Levent Gültekin: Çünkü Cumhurbaşkanı o kadar…

Ruşen Çakır: Bu Akşener meselesi, bunu böyle yorumlayan, yani gündem değiştirme çabası gibi yorumlayan çok kişi oldu; ama orada gemileri çok yakar gibi bir tavrı var. Yani, bir taraftan Bahçeli’yle olan meselesini sorunlu olarak tarif ediyorsun; ama yarın öbür gün Bahçeli ile yolu ayrılırsa, ilk aklına geleceklerden birisi Meral Akşener olmak durumundadır. Yani bu kadar sert bir çıkış çok sorunlu değil mi?

Levent Gültekin: Erdoğan ile Bahçeli arasında geçmişte söylenen sözlerden sence daha mı sert? Yani birbirlerine neredeyse “zürriyetsiz” diyecek kadar… Bahçeli’ye böyle söyledi değil mi?  Hatırlıyorsak, miting meydanlarında… Bahçeli’nin çocuğunun olmaması bile diline dolanmıştı. Sonuçta geldiler bir çıkar ittifakında bir araya geldiler. Bundan sonra gelirler anlamında söylemiyorum. Erdoğan’ın şu anda birinci önceliğinde muhalefete gitmek, muhalefetle ittifak yapmak yok. Erdoğan her halükârda kendi içerisinde pozisyonunu koruyarak bunları gerileteceğini, etkisiz hale getireceğini, Süleyman Soylu’nun kendiliğinden, yani olgunlaşmış bir meyvenin, olgunlaşmış bir yaprağın düşmesi gibi kendiliğinden düşeceğini, kendi alanında güç kazandıkça hem toplumsal anlamda hem de bürokrasideki o gücünü tesis etikçe MHP’nin de bir miktar geri çekileceğini hesap ediyor. Yoksa kafasında, “Bunlarla bu ilişkiyi bitireyim” gibi bir aşamaya henüz geldiğini zannetmiyorum.

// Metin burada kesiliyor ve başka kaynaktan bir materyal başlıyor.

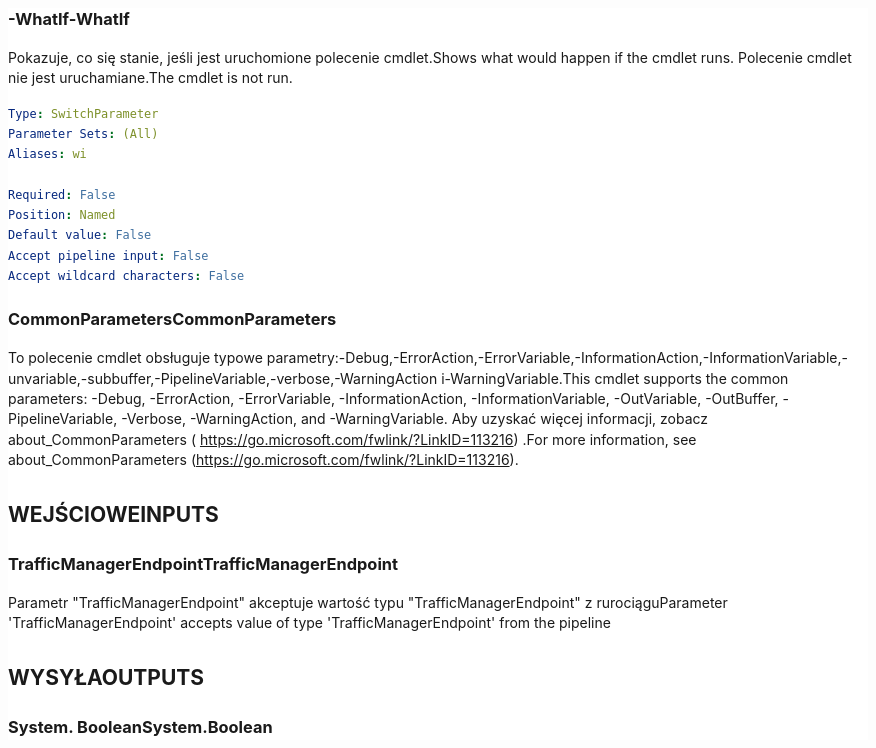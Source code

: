 ### <span data-ttu-id="6062e-145">-WhatIf</span><span class="sxs-lookup"><span data-stu-id="6062e-145">-WhatIf</span></span>
<span data-ttu-id="6062e-146">Pokazuje, co się stanie, jeśli jest uruchomione polecenie cmdlet.</span><span class="sxs-lookup"><span data-stu-id="6062e-146">Shows what would happen if the cmdlet runs.</span></span>
<span data-ttu-id="6062e-147">Polecenie cmdlet nie jest uruchamiane.</span><span class="sxs-lookup"><span data-stu-id="6062e-147">The cmdlet is not run.</span></span>

```yaml
Type: SwitchParameter
Parameter Sets: (All)
Aliases: wi

Required: False
Position: Named
Default value: False
Accept pipeline input: False
Accept wildcard characters: False
```

### <span data-ttu-id="6062e-148">CommonParameters</span><span class="sxs-lookup"><span data-stu-id="6062e-148">CommonParameters</span></span>
<span data-ttu-id="6062e-149">To polecenie cmdlet obsługuje typowe parametry:-Debug,-ErrorAction,-ErrorVariable,-InformationAction,-InformationVariable,-unvariable,-subbuffer,-PipelineVariable,-verbose,-WarningAction i-WarningVariable.</span><span class="sxs-lookup"><span data-stu-id="6062e-149">This cmdlet supports the common parameters: -Debug, -ErrorAction, -ErrorVariable, -InformationAction, -InformationVariable, -OutVariable, -OutBuffer, -PipelineVariable, -Verbose, -WarningAction, and -WarningVariable.</span></span> <span data-ttu-id="6062e-150">Aby uzyskać więcej informacji, zobacz about_CommonParameters ( https://go.microsoft.com/fwlink/?LinkID=113216) .</span><span class="sxs-lookup"><span data-stu-id="6062e-150">For more information, see about_CommonParameters (https://go.microsoft.com/fwlink/?LinkID=113216).</span></span>

## <span data-ttu-id="6062e-151">WEJŚCIOWE</span><span class="sxs-lookup"><span data-stu-id="6062e-151">INPUTS</span></span>

### <span data-ttu-id="6062e-152">TrafficManagerEndpoint</span><span class="sxs-lookup"><span data-stu-id="6062e-152">TrafficManagerEndpoint</span></span>
<span data-ttu-id="6062e-153">Parametr "TrafficManagerEndpoint" akceptuje wartość typu "TrafficManagerEndpoint" z rurociągu</span><span class="sxs-lookup"><span data-stu-id="6062e-153">Parameter 'TrafficManagerEndpoint' accepts value of type 'TrafficManagerEndpoint' from the pipeline</span></span>

## <span data-ttu-id="6062e-154">WYSYŁA</span><span class="sxs-lookup"><span data-stu-id="6062e-154">OUTPUTS</span></span>

### <span data-ttu-id="6062e-155">System. Boolean</span><span class="sxs-lookup"><span data-stu-id="6062e-155">System.Boolean</span></span>
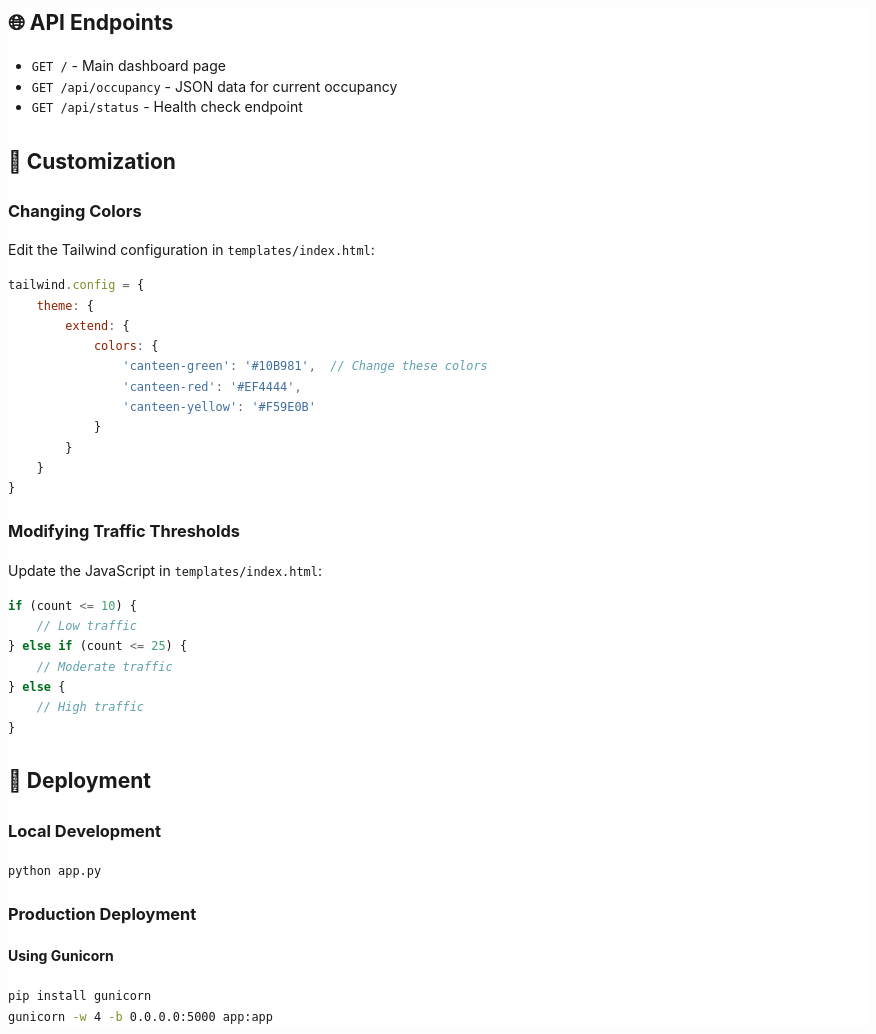 ## 🌐 API Endpoints

- `GET /` - Main dashboard page
- `GET /api/occupancy` - JSON data for current occupancy
- `GET /api/status` - Health check endpoint

## 🎨 Customization

### Changing Colors

Edit the Tailwind configuration in `templates/index.html`:

```javascript
tailwind.config = {
    theme: {
        extend: {
            colors: {
                'canteen-green': '#10B981',  // Change these colors
                'canteen-red': '#EF4444',
                'canteen-yellow': '#F59E0B'
            }
        }
    }
}
```

### Modifying Traffic Thresholds

Update the JavaScript in `templates/index.html`:

```javascript
if (count <= 10) {
    // Low traffic
} else if (count <= 25) {
    // Moderate traffic  
} else {
    // High traffic
}
```

## 🚀 Deployment

### Local Development
```bash
python app.py
```

### Production Deployment

#### Using Gunicorn
```bash
pip install gunicorn
gunicorn -w 4 -b 0.0.0.0:5000 app:app
```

O yüzden de mesela ben Meral Akşener ile ilgili sözünü –bu bir yorum, bilgi değil– şöyle yorumluyorum. Bir taraftan kavga sürdürdüğü diğer ortaklarına, “Bakın, benim bunlara gitmek gibi bir niyetim yok. Öyle bir şey olsa bu kadar arayı açmam” diyor. Yani buraya bir yandan, “Ben buradayım, siz beni çok sıkıştırıyorsunuz, alan bırakmadınız, biraz geri çekilin bakalım!” diye bir geri itme operasyonu yapıyor. Gerçekten ipler koparsa bu sözleri Tayyip Bey iki dakikada telâfi eder. Tayyip Bey’in siyasî anlamda öyle kıvraklığı vardır, döner. “Ya hu memleket! Geçmiş sözlerimizi unutalım. Ülkenin durumu şöyle, her birimize şöyle sorumluluk düşüyor. İşte, konuşalım, edelim” falan filan diye iki günde konuşmasını unutturabileceğini düşünüyorum. Ama bence henüz Erdoğan’ın kafasında, muhalefete dönmek, muhalefet ile konuşmak, onlarla ittifak yapmak yok.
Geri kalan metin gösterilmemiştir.